4.0 by jsuarez5341 · Pull Request #402 · PufferAI/PufferLib

jsuarez5341 · 2025-10-24T20:01:27Z

This PR will not be merged. We are targeting EoY and 4.0 will just become master. Key goals:

Sweeps for all envs, largest ever public dataset of RL experiments
Constellation
Major perf enhancements

TBD: cpp/barracuda, final constellation features, xlstm, advantage calc tweaks

Rewrites craftax_spawn_mobs_native to strip JAX-isms that are pointless on CPU: - bool[48][48] validity mask -> compact (int16, int16) coord list collected in one pass over the bounding box around the player - bounding-box scan: mobs can only spawn within MOB_DESPAWN_DISTANCE=14, so we only visit the up-to-27x27 window instead of the full 48x48 map - early return when can_spawn is already false from the mob-cap or probability roll, skipping the scan + choice - merged count_mobs3 + first_empty_mobs3 into a single loop - inlined the block-type and distance checks Choice arithmetic uses the same FP expressions as baseline so the selected cell is bitwise-identical for any given (valid_count, rng_key) pair. The baseline quirk of writing type_id[level][slot] unconditionally even when no mob spawns is preserved. Phase timing (single-thread, random actions): craftax_spawn_mobs_native: 17.06 us -> 0.30 us (57x) full c_step: 29.6 us -> 12.3 us (2.4x) Verified bitwise-equal to the prior implementation over 1.28M paired steps (128 envs x 10000 steps, random actions, reset exercised).

c_reset and the c_step auto-reset path now optionally memcpy from a pre-generated pool of worlds instead of running generate_world each episode. Pool size is a runtime kwarg (reset_pool_size) read by my_init, default 1024 via config/ocean/craftax.ini. Set to 0 to disable and regenerate every reset (required for strict per-seed determinism in tests/craftax_parity.py).
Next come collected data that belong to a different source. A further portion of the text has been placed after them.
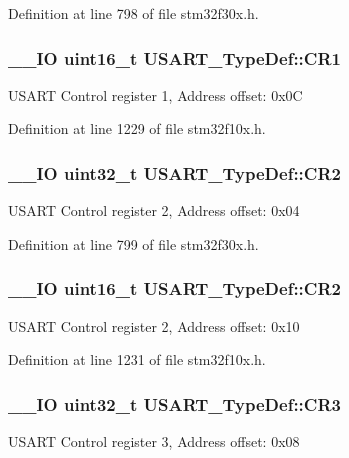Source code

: Definition at line 798 of file stm32f30x.\-h.

\hypertarget{struct_u_s_a_r_t___type_def_a5de50313b1437f7f926093f00902d37a}{
\subsubsection[{C\-R1}]{\setlength{\rightskip}{0pt plus 5cm}\-\_\-\-\_\-\-I\-O {\bf uint16\-\_\-t} U\-S\-A\-R\-T\-\_\-\-Type\-Def\-::\-C\-R1}}\label{struct_u_s_a_r_t___type_def_a5de50313b1437f7f926093f00902d37a}
U\-S\-A\-R\-T Control register 1, Address offset\-: 0x0\-C 

Definition at line 1229 of file stm32f10x.\-h.

\hypertarget{struct_u_s_a_r_t___type_def_aa7ede2de6204c3fc4bd9fb328801c99a}{
\subsubsection[{C\-R2}]{\setlength{\rightskip}{0pt plus 5cm}\-\_\-\-\_\-\-I\-O {\bf uint32\-\_\-t} U\-S\-A\-R\-T\-\_\-\-Type\-Def\-::\-C\-R2}}\label{struct_u_s_a_r_t___type_def_aa7ede2de6204c3fc4bd9fb328801c99a}
U\-S\-A\-R\-T Control register 2, Address offset\-: 0x04 

Definition at line 799 of file stm32f30x.\-h.

\hypertarget{struct_u_s_a_r_t___type_def_a2a494156d185762e4596696796c393bc}{
\subsubsection[{C\-R2}]{\setlength{\rightskip}{0pt plus 5cm}\-\_\-\-\_\-\-I\-O {\bf uint16\-\_\-t} U\-S\-A\-R\-T\-\_\-\-Type\-Def\-::\-C\-R2}}\label{struct_u_s_a_r_t___type_def_a2a494156d185762e4596696796c393bc}
U\-S\-A\-R\-T Control register 2, Address offset\-: 0x10 

Definition at line 1231 of file stm32f10x.\-h.

\hypertarget{struct_u_s_a_r_t___type_def_af2991da9a4e1539530cd6b7b327199cc}{
\subsubsection[{C\-R3}]{\setlength{\rightskip}{0pt plus 5cm}\-\_\-\-\_\-\-I\-O {\bf uint32\-\_\-t} U\-S\-A\-R\-T\-\_\-\-Type\-Def\-::\-C\-R3}}\label{struct_u_s_a_r_t___type_def_af2991da9a4e1539530cd6b7b327199cc}
U\-S\-A\-R\-T Control register 3, Address offset\-: 0x08 

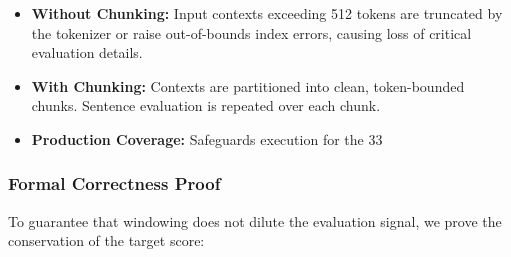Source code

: \documentclass[11pt,a4paper]{article}
\theoremstyle{plain}
\theoremstyle{definition}
\theoremstyle{remark}
\begin{document}
\begin{impbox}
\begin{itemize}[nosep,leftmargin=1.2em]
  \item \textbf{Without Chunking:} Input contexts exceeding 512 tokens are truncated by the tokenizer or raise out-of-bounds index errors, causing loss of critical evaluation details.
  \item \textbf{With Chunking:} Contexts are partitioned into clean, token-bounded chunks. Sentence evaluation is repeated over each chunk.
  \item \textbf{Production Coverage:} Safeguards execution for the 33%
\end{itemize}
\end{impbox}

\subsubsection{Formal Correctness Proof}

To guarantee that windowing does not dilute the evaluation signal, we prove the conservation of the target score:
\end{document}
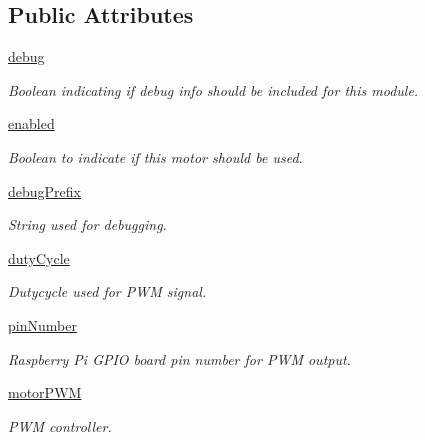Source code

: \subsection*{Public Attributes}
\begin{DoxyCompactItemize}
\item 
\mbox{\label{classSabertooth2x60_1_1Sabertooth2x60_a588c512c2c66e885018024dd1f5785e1}} 
\hyperlink{classSabertooth2x60_1_1Sabertooth2x60_a588c512c2c66e885018024dd1f5785e1}{debug}
\begin{DoxyCompactList}\small\item\em Boolean indicating if debug info should be included for this module. \end{DoxyCompactList}\item 
\hyperlink{classSabertooth2x60_1_1Sabertooth2x60_ade2a3348f9fd5f960b679baa0651ce4c}{enabled}
\begin{DoxyCompactList}\small\item\em Boolean to indicate if this motor should be used. \end{DoxyCompactList}\item 
\mbox{\label{classSabertooth2x60_1_1Sabertooth2x60_a082a578ec5bdfb815b18f857369ee2a2}} 
\hyperlink{classSabertooth2x60_1_1Sabertooth2x60_a082a578ec5bdfb815b18f857369ee2a2}{debug\+Prefix}
\begin{DoxyCompactList}\small\item\em String used for debugging. \end{DoxyCompactList}\item 
\hyperlink{classSabertooth2x60_1_1Sabertooth2x60_a34c1bb9f34b39e987f4139754fb074d4}{duty\+Cycle}
\begin{DoxyCompactList}\small\item\em Dutycycle used for P\+WM signal. \end{DoxyCompactList}\item 
\mbox{\label{classSabertooth2x60_1_1Sabertooth2x60_a4813f129bd6fceeeb3a9b7bf9469f712}} 
\hyperlink{classSabertooth2x60_1_1Sabertooth2x60_a4813f129bd6fceeeb3a9b7bf9469f712}{pin\+Number}
\begin{DoxyCompactList}\small\item\em Raspberry Pi G\+P\+IO board pin number for P\+WM output. \end{DoxyCompactList}\item 
\mbox{\label{classSabertooth2x60_1_1Sabertooth2x60_aefa0f24529e5785871a23f63a6e8cf2d}} 
\hyperlink{classSabertooth2x60_1_1Sabertooth2x60_aefa0f24529e5785871a23f63a6e8cf2d}{motor\+P\+WM}
\begin{DoxyCompactList}\small\item\em P\+WM controller. \end{DoxyCompactList}\end{DoxyCompactItemize}


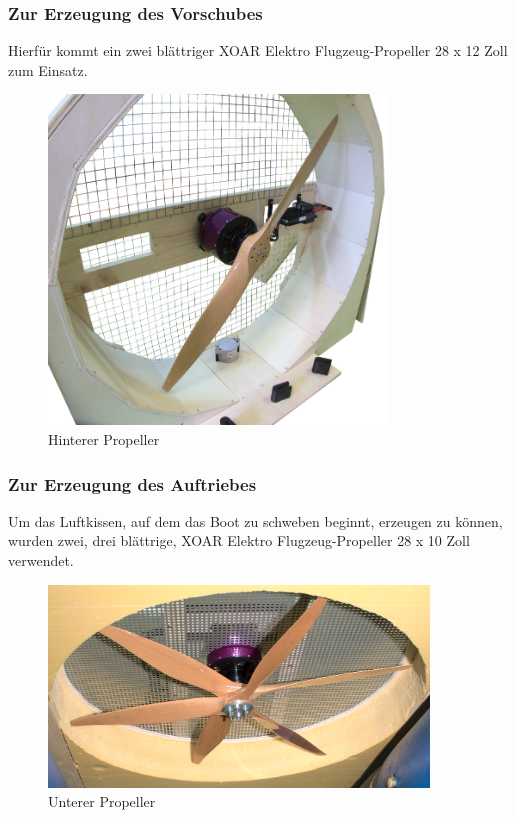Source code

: \subsubsection{Zur Erzeugung des Vorschubes}
Hierfür kommt ein zwei blättriger XOAR Elektro Flugzeug-Propeller 28 x 12 Zoll zum Einsatz.

\begin{figure}[h]
    \centering
    \includegraphics[width=0.8\textwidth]{Fotos/Propeller_Hinten.png}
    \caption{Hinterer Propeller}
\end{figure}

\newpage
\subsubsection{Zur Erzeugung des Auftriebes}
Um das Luftkissen, auf dem das Boot zu schweben beginnt, erzeugen zu können, wurden zwei, drei blättrige, XOAR Elektro Flugzeug-Propeller 28 x 10 Zoll verwendet.  
\begin{figure}[h]
    \centering
    \includegraphics[width=0.9\textwidth]{Fotos/Propeller_unten.png}
    \caption{Unterer Propeller}
\end{figure}

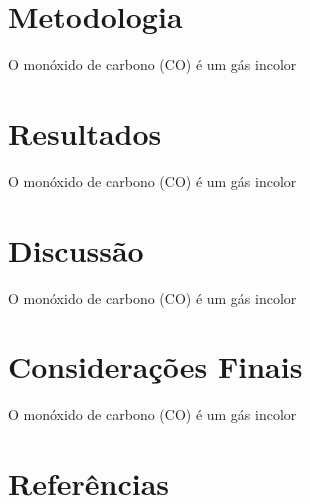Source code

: \documentclass[12pt]{beamer}
\begin{document}
    \section{Metodologia}

    \begin{frame}
        O monóxido de carbono (CO) é um gás incolor 
    \end{frame}

    \section{Resultados}

    \begin{frame}
        O monóxido de carbono (CO) é um gás incolor 
    \end{frame}

    \section{Discussão}

    \begin{frame}
        O monóxido de carbono (CO) é um gás incolor 
    \end{frame}

    \section{Considerações Finais}

    \begin{frame}
        O monóxido de carbono (CO) é um gás incolor 
    \end{frame}

    \section{Referências}
    
    \printbibliography
\end{document}
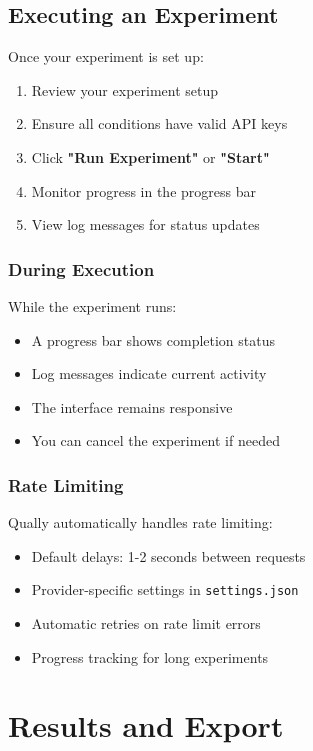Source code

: \documentclass[11pt,a4paper]{article}
\begin{document}
\subsection{Executing an Experiment}
Once your experiment is set up:
\begin{enumerate}
    \item Review your experiment setup
    \item Ensure all conditions have valid API keys
    \item Click \textbf{"Run Experiment"} or \textbf{"Start"}
    \item Monitor progress in the progress bar
    \item View log messages for status updates
\end{enumerate}

\subsubsection{During Execution}
While the experiment runs:
\begin{itemize}
    \item A progress bar shows completion status
    \item Log messages indicate current activity
    \item The interface remains responsive
    \item You can cancel the experiment if needed
\end{itemize}

\subsubsection{Rate Limiting}
Qually automatically handles rate limiting:
\begin{itemize}
    \item Default delays: 1-2 seconds between requests
    \item Provider-specific settings in \texttt{settings.json}
    \item Automatic retries on rate limit errors
    \item Progress tracking for long experiments
\end{itemize}

\section{Results and Export}
\label{sec:results}
\end{document}
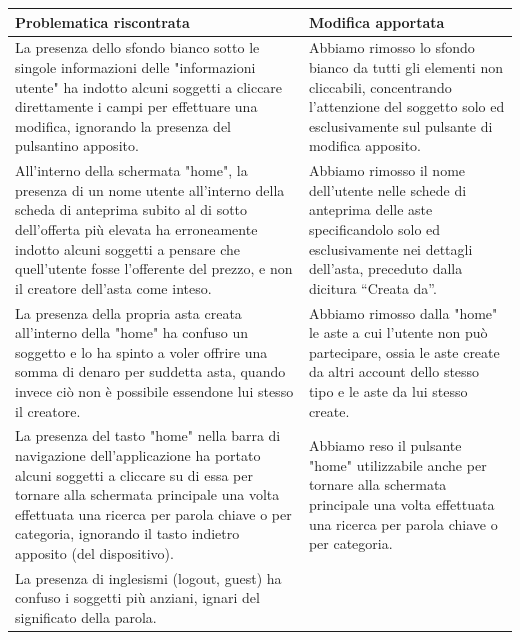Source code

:             \begin{center}
            \begin{longtable}{|C{7.35cm}|C{7.35cm}|}
                \hline
                    \textbf{Problematica riscontrata} & \textbf{Modifica apportata}\\
                \hline
                \endhead
                    La presenza dello sfondo bianco sotto le singole informazioni delle "informazioni utente" ha indotto alcuni soggetti a cliccare direttamente i campi per effettuare una modifica, ignorando la presenza del pulsantino apposito. &
                    Abbiamo rimosso lo sfondo bianco da tutti gli elementi non cliccabili, concentrando l’attenzione del soggetto solo ed esclusivamente sul pulsante di modifica apposito. \\
                \hline
                    All'interno della schermata "home", la presenza di un nome utente all’interno della scheda di anteprima subito al di sotto dell’offerta più elevata ha erroneamente indotto alcuni soggetti a pensare che quell’utente fosse l’offerente del prezzo, e non il creatore dell’asta come inteso. &
                    Abbiamo rimosso il nome dell’utente nelle schede di anteprima delle aste specificandolo solo ed esclusivamente nei dettagli dell’asta, preceduto dalla dicitura “Creata da”. \\
                \hline
                    La presenza della propria asta creata all’interno della "home" ha confuso un soggetto e lo ha spinto a voler offrire una somma di denaro per suddetta asta, quando invece ciò non è possibile essendone lui stesso il creatore. &
                    Abbiamo rimosso dalla "home" le aste a cui l’utente non può partecipare, ossia le aste create da altri account dello stesso tipo e le aste da lui stesso create. \\
                \hline
                    La presenza del tasto "home" nella barra di navigazione dell’applicazione ha portato alcuni soggetti a cliccare su di essa per tornare alla schermata principale una volta effettuata una ricerca per parola chiave o per categoria, ignorando il tasto indietro apposito (del dispositivo). &
                    Abbiamo reso il pulsante "home" utilizzabile anche per tornare alla schermata principale una volta effettuata una ricerca per parola chiave o per categoria.\\
                \hline
                    La presenza di inglesismi (logout, guest) ha confuso i soggetti più anziani, ignari del significato della parola. &

\end{longtable}
\end{center}
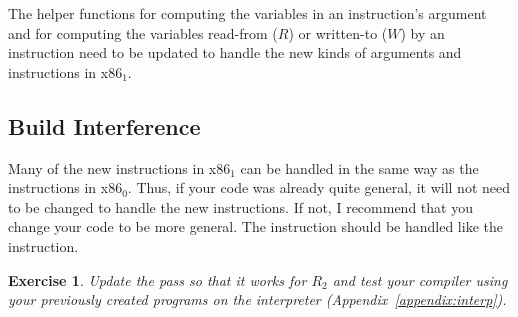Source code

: \documentclass[11pt]{book}
\newtheorem{exercise}[theorem]{Exercise}
\begin{document}
The helper functions for computing the variables in an instruction's
argument and for computing the variables read-from ($R$) or written-to
($W$) by an instruction need to be updated to handle the new kinds of
arguments and instructions in x86$_1$.

\subsection{Build Interference}
\label{sec:build-interference-r2}

Many of the new instructions in x86$_1$ can be handled in the same way
as the instructions in x86$_0$. Thus, if your code was already quite
general, it will not need to be changed to handle the new
instructions. If not, I recommend that you change your code to be more
general. The  instruction should be handled like the
 instruction.



\begin{exercise}\normalfont
Update the  pass so that it works for $R_2$
and test your compiler using your previously created programs on the
 interpreter (Appendix~\ref{appendix:interp}).
\end{exercise}



\end{document}
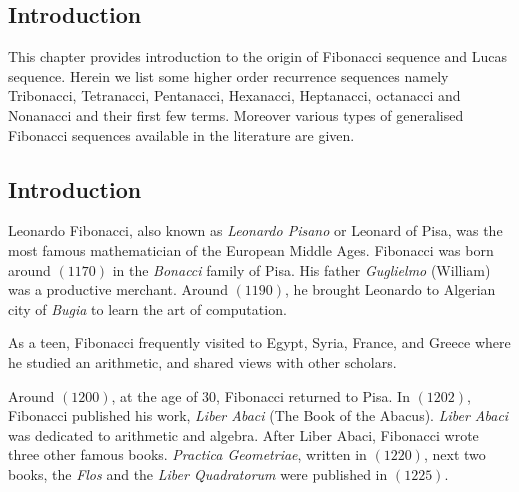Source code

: \newpage
\def\baselinestretch{1.80}
\begin{large}
\pagestyle{fancy}
\renewcommand{\sectionmark}[1]{\markright{#1}}
 \chead{}
\renewcommand{\headrulewidth}{0.01pt}
\renewcommand{\footrulewidth}{0.01pt}

\chapter{Introduction}
This chapter provides introduction to the origin of Fibonacci sequence and  Lucas sequence. Herein we list some higher order recurrence sequences namely Tribonacci, Tetranacci, Pentanacci, Hexanacci, Heptanacci, octanacci and Nonanacci and their first few terms. Moreover various types of generalised Fibonacci sequences available in the literature are given. 
\label{chap:intro}
\section*{Introduction}
\noindent Leonardo Fibonacci, also known as \textit{Leonardo Pisano} or Leonard of Pisa, was the most famous mathematician of the European Middle Ages. Fibonacci was born around $(1170)$ in the \textit{Bonacci} family of Pisa. His father \textit{Guglielmo} (William) was a productive merchant. Around $(1190)$,  he brought Leonardo to Algerian city of \textit{Bugia} to learn the art of computation.

\noindent As a teen, Fibonacci frequently visited to Egypt, Syria, France, and Greece  where he studied an arithmetic, and shared views with other scholars. 

\noindent Around $(1200)$, at the age of $30$, Fibonacci returned  to Pisa. In $(1202)$, Fibonacci published his work, \textit{Liber Abaci} (The Book of the Abacus). \textit{Liber Abaci} was dedicated to arithmetic and algebra. 
\noindent After Liber Abaci, Fibonacci wrote three other famous books. \textit{Practica Geometriae}, written in $(1220)$, next two books, the \textit{Flos} and the \textit{Liber Quadratorum}  were published in $(1225)$. 


\end{large}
Trade: at most reset_pool_size unique maps are seen per process. With 1024 and ~270-step random-action episodes, diversity is plentiful for training. Memory cost: 1024 * sizeof(CraftaxState) ~= 267 MB once at startup. Two reset entry points are now distinguished: - craftax_reset_state_from_reset_key: direct (used by parity harness), always calls generate_state_from_world_key, pool-free for exact per-key determinism. - craftax_reset_state_on_done: hot-path used by c_step on terminal, consults the pool when enabled, falls through to generate_world otherwise. Pool index derived from reset_key.word[0]. tests/craftax_parity.py picks up raylib's include path since craftax.h now pulls raylib.h (from the shared renderer). Measurements (single-thread, random actions): worldgen: 2.69 ms -> 6.9 us memcpy (~390x) full c_step: 12.3 us -> 2.35 us (5.25x) training SPS: 450K -> 506K (+12%) 1-thread sim SPS: 81K -> 425K (5.25x) 16-thread sim SPS: 1.14M -> 5.53M (4.85x)

The five move_* helpers (melee/passive/ranged mobs + mob/player projectiles) now return immediately when mask=false. JAX's branchless "compute-then-mask" pattern is pointless on CPU: dead slots' output never feeds observations, rewards, or mob_map, so skipping the body and the RNG draws is semantically equivalent. Defining CRAFTAX_JAX_PARITY at build time restores the branchless slow path for bitwise replay against JAX (required by tests/craftax_parity.py). Default build uses the early-out. Also drops craftax_step_jax_index(player_level, NUM_LEVELS) clamps at the top of each move_* -- state->player_level is maintained in [0, NUM_LEVELS-1] by change_floor_native (explicit bounds checks) and by the worldgen init. Six redundant clamps per step eliminated. Measurements (single-thread, random actions, pool=1024): update_mobs phase: 1.392 us -> 0.285 us (4.88x) full c_step: 2.35 us -> 1.22 us 1-thread sim SPS: 425K -> 819K (1.93x) 16-thread sim SPS: 5.53M -> 10.04M (1.82x) training SPS: 506K -> 544K (+7%) Parity test with CRAFTAX_JAX_PARITY defined passes 8 seeds * 1000 steps over 27 terminals. Without the flag, parity diverges at the first mob death -- by design.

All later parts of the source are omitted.